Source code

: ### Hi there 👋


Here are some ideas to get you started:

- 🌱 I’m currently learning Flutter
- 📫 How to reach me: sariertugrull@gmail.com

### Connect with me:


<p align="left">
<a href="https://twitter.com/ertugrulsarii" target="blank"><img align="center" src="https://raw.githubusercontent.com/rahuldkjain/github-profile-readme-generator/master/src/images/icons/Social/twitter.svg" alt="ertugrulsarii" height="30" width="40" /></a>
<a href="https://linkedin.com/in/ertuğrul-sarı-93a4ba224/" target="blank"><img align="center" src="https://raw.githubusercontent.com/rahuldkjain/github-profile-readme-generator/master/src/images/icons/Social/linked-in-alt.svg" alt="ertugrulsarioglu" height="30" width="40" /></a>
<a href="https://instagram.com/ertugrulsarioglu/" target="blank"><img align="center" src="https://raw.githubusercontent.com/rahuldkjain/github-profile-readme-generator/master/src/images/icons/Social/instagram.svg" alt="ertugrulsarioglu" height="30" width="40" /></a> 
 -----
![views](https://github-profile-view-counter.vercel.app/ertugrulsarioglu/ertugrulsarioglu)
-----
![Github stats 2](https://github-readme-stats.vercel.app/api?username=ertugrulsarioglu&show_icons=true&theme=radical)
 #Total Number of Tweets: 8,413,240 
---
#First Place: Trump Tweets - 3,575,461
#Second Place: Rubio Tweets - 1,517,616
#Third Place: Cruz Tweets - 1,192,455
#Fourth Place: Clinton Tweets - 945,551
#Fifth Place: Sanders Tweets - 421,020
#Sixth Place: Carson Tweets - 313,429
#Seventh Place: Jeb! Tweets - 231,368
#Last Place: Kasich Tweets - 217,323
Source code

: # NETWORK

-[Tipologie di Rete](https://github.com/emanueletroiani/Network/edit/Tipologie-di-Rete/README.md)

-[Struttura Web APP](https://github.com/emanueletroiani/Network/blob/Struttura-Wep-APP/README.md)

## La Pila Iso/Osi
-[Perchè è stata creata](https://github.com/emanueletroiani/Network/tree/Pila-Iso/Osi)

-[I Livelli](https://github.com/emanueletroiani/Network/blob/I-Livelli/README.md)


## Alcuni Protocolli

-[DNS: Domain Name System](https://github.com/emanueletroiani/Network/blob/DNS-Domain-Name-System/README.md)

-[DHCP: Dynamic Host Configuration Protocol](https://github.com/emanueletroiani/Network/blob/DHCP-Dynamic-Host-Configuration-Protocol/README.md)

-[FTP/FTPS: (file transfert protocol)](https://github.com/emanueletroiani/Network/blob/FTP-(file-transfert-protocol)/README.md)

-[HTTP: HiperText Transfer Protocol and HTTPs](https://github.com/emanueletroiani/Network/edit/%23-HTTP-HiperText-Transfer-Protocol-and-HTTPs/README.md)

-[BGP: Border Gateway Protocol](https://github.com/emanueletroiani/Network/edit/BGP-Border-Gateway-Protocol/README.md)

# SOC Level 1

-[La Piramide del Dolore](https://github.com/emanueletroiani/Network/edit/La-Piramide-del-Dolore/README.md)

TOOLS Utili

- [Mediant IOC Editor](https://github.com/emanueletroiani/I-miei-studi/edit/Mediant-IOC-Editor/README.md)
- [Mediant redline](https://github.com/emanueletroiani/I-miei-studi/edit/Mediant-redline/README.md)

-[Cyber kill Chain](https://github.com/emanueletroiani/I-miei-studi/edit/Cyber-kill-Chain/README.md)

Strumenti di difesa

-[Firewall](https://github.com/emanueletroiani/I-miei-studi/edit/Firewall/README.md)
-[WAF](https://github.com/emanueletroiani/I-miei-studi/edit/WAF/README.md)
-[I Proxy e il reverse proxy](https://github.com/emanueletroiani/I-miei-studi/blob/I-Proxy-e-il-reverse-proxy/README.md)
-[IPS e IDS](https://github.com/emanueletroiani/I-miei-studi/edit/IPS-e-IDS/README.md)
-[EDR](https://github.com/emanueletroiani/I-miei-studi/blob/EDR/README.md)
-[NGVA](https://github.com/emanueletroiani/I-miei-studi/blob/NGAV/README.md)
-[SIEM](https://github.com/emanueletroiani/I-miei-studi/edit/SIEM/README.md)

********************

■ TASK BRIEF: Nothing in the entries above should differ when you return them in full.

■ RESPONSE TO THE TASK:
Source code

: ### Hi there 👋


Here are some ideas to get you started:

- 🌱 I’m currently learning Flutter
- 📫 How to reach me: sariertugrull@gmail.com

### Connect with me:


<p align="left">
<a href="https://twitter.com/ertugrulsarii" target="blank"><img align="center" src="https://raw.githubusercontent.com/rahuldkjain/github-profile-readme-generator/master/src/images/icons/Social/twitter.svg" alt="ertugrulsarii" height="30" width="40" /></a>
<a href="https://linkedin.com/in/ertuğrul-sarı-93a4ba224/" target="blank"><img align="center" src="https://raw.githubusercontent.com/rahuldkjain/github-profile-readme-generator/master/src/images/icons/Social/linked-in-alt.svg" alt="ertugrulsarioglu" height="30" width="40" /></a>
<a href="https://instagram.com/ertugrulsarioglu/" target="blank"><img align="center" src="https://raw.githubusercontent.com/rahuldkjain/github-profile-readme-generator/master/src/images/icons/Social/instagram.svg" alt="ertugrulsarioglu" height="30" width="40" /></a> 
 -----
![views](https://github-profile-view-counter.vercel.app/ertugrulsarioglu/ertugrulsarioglu)
-----
![Github stats 2](https://github-readme-stats.vercel.app/api?username=ertugrulsarioglu&show_icons=true&theme=radical)
 #Total Number of Tweets: 8,413,240 
---
#First Place: Trump Tweets - 3,575,461
#Second Place: Rubio Tweets - 1,517,616
#Third Place: Cruz Tweets - 1,192,455
#Fourth Place: Clinton Tweets - 945,551
#Fifth Place: Sanders Tweets - 421,020
#Sixth Place: Carson Tweets - 313,429
#Seventh Place: Jeb! Tweets - 231,368
#Last Place: Kasich Tweets - 217,323
Source code

: # NETWORK

-[Tipologie di Rete](https://github.com/emanueletroiani/Network/edit/Tipologie-di-Rete/README.md)

-[Struttura Web APP](https://github.com/emanueletroiani/Network/blob/Struttura-Wep-APP/README.md)

## La Pila Iso/Osi
-[Perchè è stata creata](https://github.com/emanueletroiani/Network/tree/Pila-Iso/Osi)

-[I Livelli](https://github.com/emanueletroiani/Network/blob/I-Livelli/README.md)


## Alcuni Protocolli

-[DNS: Domain Name System](https://github.com/emanueletroiani/Network/blob/DNS-Domain-Name-System/README.md)

-[DHCP: Dynamic Host Configuration Protocol](https://github.com/emanueletroiani/Network/blob/DHCP-Dynamic-Host-Configuration-Protocol/README.md)

-[FTP/FTPS: (file transfert protocol)](https://github.com/emanueletroiani/Network/blob/FTP-(file-transfert-protocol)/README.md)

-[HTTP: HiperText Transfer Protocol and HTTPs](https://github.com/emanueletroiani/Network/edit/%23-HTTP-HiperText-Transfer-Protocol-and-HTTPs/README.md)

-[BGP: Border Gateway Protocol](https://github.com/emanueletroiani/Network/edit/BGP-Border-Gateway-Protocol/README.md)

# SOC Level 1

-[La Piramide del Dolore](https://github.com/emanueletroiani/Network/edit/La-Piramide-del-Dolore/README.md)

TOOLS Utili

- [Mediant IOC Editor](https://github.com/emanueletroiani/I-miei-studi/edit/Mediant-IOC-Editor/README.md)
- [Mediant redline](https://github.com/emanueletroiani/I-miei-studi/edit/Mediant-redline/README.md)

-[Cyber kill Chain](https://github.com/emanueletroiani/I-miei-studi/edit/Cyber-kill-Chain/README.md)

Strumenti di difesa

-[Firewall](https://github.com/emanueletroiani/I-miei-studi/edit/Firewall/README.md)
-[WAF](https://github.com/emanueletroiani/I-miei-studi/edit/WAF/README.md)
-[I Proxy e il reverse proxy](https://github.com/emanueletroiani/I-miei-studi/blob/I-Proxy-e-il-reverse-proxy/README.md)
-[IPS e IDS](https://github.com/emanueletroiani/I-miei-studi/edit/IPS-e-IDS/README.md)
-[EDR](https://github.com/emanueletroiani/I-miei-studi/blob/EDR/README.md)
-[NGVA](https://github.com/emanueletroiani/I-miei-studi/blob/NGAV/README.md)
-[SIEM](https://github.com/emanueletroiani/I-miei-studi/edit/SIEM/README.md)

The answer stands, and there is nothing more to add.